RECORDS SHOWN:

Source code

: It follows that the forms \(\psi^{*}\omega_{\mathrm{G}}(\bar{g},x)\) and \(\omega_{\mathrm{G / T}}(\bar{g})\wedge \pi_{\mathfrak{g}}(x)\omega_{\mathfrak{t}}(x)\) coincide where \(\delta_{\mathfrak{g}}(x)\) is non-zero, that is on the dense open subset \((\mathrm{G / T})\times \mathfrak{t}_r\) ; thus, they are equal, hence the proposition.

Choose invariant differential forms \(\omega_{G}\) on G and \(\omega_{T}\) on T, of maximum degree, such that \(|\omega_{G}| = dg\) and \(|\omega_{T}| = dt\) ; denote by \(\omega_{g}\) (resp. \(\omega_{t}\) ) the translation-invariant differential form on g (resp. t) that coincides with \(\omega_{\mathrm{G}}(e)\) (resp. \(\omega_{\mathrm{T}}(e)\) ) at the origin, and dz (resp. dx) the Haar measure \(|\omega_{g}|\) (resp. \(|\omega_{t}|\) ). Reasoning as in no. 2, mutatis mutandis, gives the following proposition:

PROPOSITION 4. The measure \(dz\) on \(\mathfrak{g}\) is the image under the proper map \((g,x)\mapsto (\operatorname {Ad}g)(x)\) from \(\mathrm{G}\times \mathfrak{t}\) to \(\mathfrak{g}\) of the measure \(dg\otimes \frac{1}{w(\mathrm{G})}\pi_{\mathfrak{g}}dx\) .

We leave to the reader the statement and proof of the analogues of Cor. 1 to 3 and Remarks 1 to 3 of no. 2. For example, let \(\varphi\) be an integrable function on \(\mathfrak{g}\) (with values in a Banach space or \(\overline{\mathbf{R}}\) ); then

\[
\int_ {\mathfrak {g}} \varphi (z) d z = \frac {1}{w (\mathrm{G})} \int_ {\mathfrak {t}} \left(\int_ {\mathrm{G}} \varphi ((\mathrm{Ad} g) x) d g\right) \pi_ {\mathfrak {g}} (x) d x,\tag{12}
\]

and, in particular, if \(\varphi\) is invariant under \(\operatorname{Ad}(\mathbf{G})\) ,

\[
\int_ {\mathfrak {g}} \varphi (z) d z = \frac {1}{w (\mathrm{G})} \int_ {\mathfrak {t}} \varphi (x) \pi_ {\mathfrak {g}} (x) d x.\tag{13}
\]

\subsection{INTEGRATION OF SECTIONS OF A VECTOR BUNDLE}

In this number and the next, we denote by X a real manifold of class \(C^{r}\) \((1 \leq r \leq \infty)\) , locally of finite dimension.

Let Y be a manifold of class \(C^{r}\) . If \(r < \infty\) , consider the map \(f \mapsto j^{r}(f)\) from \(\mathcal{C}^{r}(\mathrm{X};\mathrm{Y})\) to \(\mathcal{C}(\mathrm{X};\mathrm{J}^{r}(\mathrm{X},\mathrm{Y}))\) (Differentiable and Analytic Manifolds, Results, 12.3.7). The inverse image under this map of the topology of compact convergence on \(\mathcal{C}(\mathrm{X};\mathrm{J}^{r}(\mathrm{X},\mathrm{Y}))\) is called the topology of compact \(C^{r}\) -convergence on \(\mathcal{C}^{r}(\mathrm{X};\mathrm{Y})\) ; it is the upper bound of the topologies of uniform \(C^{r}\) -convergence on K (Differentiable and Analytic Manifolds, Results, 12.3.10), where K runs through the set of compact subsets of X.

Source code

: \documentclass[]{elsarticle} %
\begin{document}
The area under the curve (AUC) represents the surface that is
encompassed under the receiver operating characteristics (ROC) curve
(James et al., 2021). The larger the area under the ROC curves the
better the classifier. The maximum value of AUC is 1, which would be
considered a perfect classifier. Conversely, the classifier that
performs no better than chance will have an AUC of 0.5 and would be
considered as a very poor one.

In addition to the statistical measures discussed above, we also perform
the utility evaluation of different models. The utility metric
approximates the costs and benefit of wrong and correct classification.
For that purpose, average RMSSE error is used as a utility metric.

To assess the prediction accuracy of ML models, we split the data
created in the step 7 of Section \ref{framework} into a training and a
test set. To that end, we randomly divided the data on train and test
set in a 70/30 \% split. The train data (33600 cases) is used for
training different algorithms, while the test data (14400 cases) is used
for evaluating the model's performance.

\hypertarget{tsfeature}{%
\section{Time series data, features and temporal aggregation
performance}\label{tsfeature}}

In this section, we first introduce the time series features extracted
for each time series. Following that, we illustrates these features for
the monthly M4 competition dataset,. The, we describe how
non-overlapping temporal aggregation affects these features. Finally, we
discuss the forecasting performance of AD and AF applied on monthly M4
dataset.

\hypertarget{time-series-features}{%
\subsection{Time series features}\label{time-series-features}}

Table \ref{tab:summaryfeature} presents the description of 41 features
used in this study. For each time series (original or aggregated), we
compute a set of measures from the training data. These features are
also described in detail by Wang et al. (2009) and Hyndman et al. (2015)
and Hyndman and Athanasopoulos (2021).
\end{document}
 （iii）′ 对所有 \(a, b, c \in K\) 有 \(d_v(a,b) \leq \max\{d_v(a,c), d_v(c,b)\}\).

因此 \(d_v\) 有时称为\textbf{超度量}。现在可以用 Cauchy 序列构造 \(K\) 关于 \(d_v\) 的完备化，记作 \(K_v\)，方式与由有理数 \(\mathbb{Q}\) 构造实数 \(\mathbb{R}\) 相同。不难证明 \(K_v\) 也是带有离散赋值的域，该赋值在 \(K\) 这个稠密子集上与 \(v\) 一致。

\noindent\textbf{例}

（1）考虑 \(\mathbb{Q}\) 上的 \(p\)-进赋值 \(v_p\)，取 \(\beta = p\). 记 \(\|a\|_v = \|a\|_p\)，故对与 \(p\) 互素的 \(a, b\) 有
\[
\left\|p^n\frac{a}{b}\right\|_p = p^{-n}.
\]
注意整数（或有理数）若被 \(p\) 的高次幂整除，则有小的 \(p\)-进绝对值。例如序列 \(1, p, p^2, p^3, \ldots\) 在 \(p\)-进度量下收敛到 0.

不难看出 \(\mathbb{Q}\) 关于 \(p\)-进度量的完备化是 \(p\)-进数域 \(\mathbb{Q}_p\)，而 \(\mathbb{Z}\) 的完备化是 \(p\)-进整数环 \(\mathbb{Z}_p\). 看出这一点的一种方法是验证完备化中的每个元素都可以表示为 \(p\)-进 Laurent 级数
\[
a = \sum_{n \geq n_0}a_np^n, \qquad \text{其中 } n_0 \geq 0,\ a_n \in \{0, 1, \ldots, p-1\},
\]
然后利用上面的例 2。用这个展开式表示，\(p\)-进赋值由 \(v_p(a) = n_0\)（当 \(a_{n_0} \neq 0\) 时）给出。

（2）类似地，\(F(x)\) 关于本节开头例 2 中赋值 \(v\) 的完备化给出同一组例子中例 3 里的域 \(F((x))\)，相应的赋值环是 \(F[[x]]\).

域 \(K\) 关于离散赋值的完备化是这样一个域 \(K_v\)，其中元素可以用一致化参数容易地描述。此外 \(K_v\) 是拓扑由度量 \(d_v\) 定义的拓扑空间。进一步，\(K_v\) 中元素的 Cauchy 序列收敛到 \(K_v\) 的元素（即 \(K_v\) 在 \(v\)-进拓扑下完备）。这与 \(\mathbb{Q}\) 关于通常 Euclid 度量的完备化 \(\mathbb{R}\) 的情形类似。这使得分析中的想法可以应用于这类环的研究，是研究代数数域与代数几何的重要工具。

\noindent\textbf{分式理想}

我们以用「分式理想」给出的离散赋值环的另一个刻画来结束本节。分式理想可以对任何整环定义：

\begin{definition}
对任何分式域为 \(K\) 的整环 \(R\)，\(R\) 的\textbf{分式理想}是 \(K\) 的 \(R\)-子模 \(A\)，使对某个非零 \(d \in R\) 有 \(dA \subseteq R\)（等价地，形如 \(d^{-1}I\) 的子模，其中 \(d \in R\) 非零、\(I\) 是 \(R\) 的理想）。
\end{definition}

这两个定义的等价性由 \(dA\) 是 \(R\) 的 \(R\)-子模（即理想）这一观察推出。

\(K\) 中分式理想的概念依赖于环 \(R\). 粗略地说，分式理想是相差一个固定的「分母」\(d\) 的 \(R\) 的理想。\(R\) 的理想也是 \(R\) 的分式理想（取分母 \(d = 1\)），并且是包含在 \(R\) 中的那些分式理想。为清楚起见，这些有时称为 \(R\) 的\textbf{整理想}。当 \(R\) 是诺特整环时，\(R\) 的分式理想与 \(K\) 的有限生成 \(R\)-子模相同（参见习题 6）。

ASSIGNMENT: With "invariant" as the word to match, copy each line of the records that has it.

RESPONSE TO THE TASK:
Choose invariant differential forms \(\omega_{G}\) on G and \(\omega_{T}\) on T, of maximum degree, such that \(|\omega_{G}| = dg\) and \(|\omega_{T}| = dt\) ; denote by \(\omega_{g}\) (resp. \(\omega_{t}\) ) the translation-invariant differential form on g (resp. t) that coincides with \(\omega_{\mathrm{G}}(e)\) (resp. \(\omega_{\mathrm{T}}(e)\) ) at the origin, and dz (resp. dx) the Haar measure \(|\omega_{g}|\) (resp. \(|\omega_{t}|\) ). Reasoning as in no. 2, mutatis mutandis, gives the following proposition:
and, in particular, if \(\varphi\) is invariant under \(\operatorname{Ad}(\mathbf{G})\) ,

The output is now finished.